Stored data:

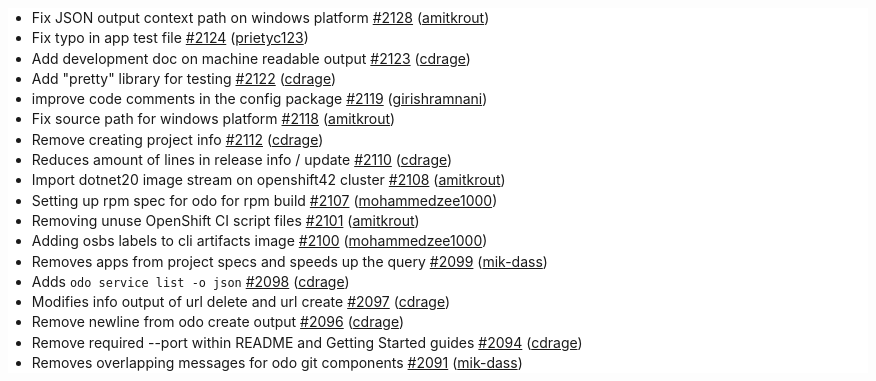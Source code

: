 - Fix JSON output context path on windows platform [\#2128](https://github.com/openshift/odo/pull/2128) ([amitkrout](https://github.com/amitkrout))
- Fix typo in app test file [\#2124](https://github.com/openshift/odo/pull/2124) ([prietyc123](https://github.com/prietyc123))
- Add development doc on machine readable output [\#2123](https://github.com/openshift/odo/pull/2123) ([cdrage](https://github.com/cdrage))
- Add "pretty" library for testing [\#2122](https://github.com/openshift/odo/pull/2122) ([cdrage](https://github.com/cdrage))
- improve code comments in the config package [\#2119](https://github.com/openshift/odo/pull/2119) ([girishramnani](https://github.com/girishramnani))
- Fix source path for windows platform [\#2118](https://github.com/openshift/odo/pull/2118) ([amitkrout](https://github.com/amitkrout))
- Remove creating project info [\#2112](https://github.com/openshift/odo/pull/2112) ([cdrage](https://github.com/cdrage))
- Reduces amount of lines in release info / update [\#2110](https://github.com/openshift/odo/pull/2110) ([cdrage](https://github.com/cdrage))
- Import dotnet20 image stream on openshift42 cluster [\#2108](https://github.com/openshift/odo/pull/2108) ([amitkrout](https://github.com/amitkrout))
- Setting up rpm spec for odo for rpm build [\#2107](https://github.com/openshift/odo/pull/2107) ([mohammedzee1000](https://github.com/mohammedzee1000))
- Removing unuse OpenShift CI script files [\#2101](https://github.com/openshift/odo/pull/2101) ([amitkrout](https://github.com/amitkrout))
- Adding osbs labels to cli artifacts image [\#2100](https://github.com/openshift/odo/pull/2100) ([mohammedzee1000](https://github.com/mohammedzee1000))
- Removes apps from project specs and speeds up the query [\#2099](https://github.com/openshift/odo/pull/2099) ([mik-dass](https://github.com/mik-dass))
- Adds `odo service list -o json` [\#2098](https://github.com/openshift/odo/pull/2098) ([cdrage](https://github.com/cdrage))
- Modifies info output of url delete and url create [\#2097](https://github.com/openshift/odo/pull/2097) ([cdrage](https://github.com/cdrage))
- Remove newline from odo create output [\#2096](https://github.com/openshift/odo/pull/2096) ([cdrage](https://github.com/cdrage))
- Remove required --port within README and Getting Started guides [\#2094](https://github.com/openshift/odo/pull/2094) ([cdrage](https://github.com/cdrage))
- Removes overlapping messages for odo git components [\#2091](https://github.com/openshift/odo/pull/2091) ([mik-dass](https://github.com/mik-dass))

* **PROBLEM REQUIREMENTS**
Send back an exact copy of only the lines from the line with "- Reduces amount" up to and including the line with "- Adding osbs" in the data above.

* **RESULT**
- Reduces amount of lines in release info / update [\#2110](https://github.com/openshift/odo/pull/2110) ([cdrage](https://github.com/cdrage))
- Import dotnet20 image stream on openshift42 cluster [\#2108](https://github.com/openshift/odo/pull/2108) ([amitkrout](https://github.com/amitkrout))
- Setting up rpm spec for odo for rpm build [\#2107](https://github.com/openshift/odo/pull/2107) ([mohammedzee1000](https://github.com/mohammedzee1000))
- Removing unuse OpenShift CI script files [\#2101](https://github.com/openshift/odo/pull/2101) ([amitkrout](https://github.com/amitkrout))
- Adding osbs labels to cli artifacts image [\#2100](https://github.com/openshift/odo/pull/2100) ([mohammedzee1000](https://github.com/mohammedzee1000))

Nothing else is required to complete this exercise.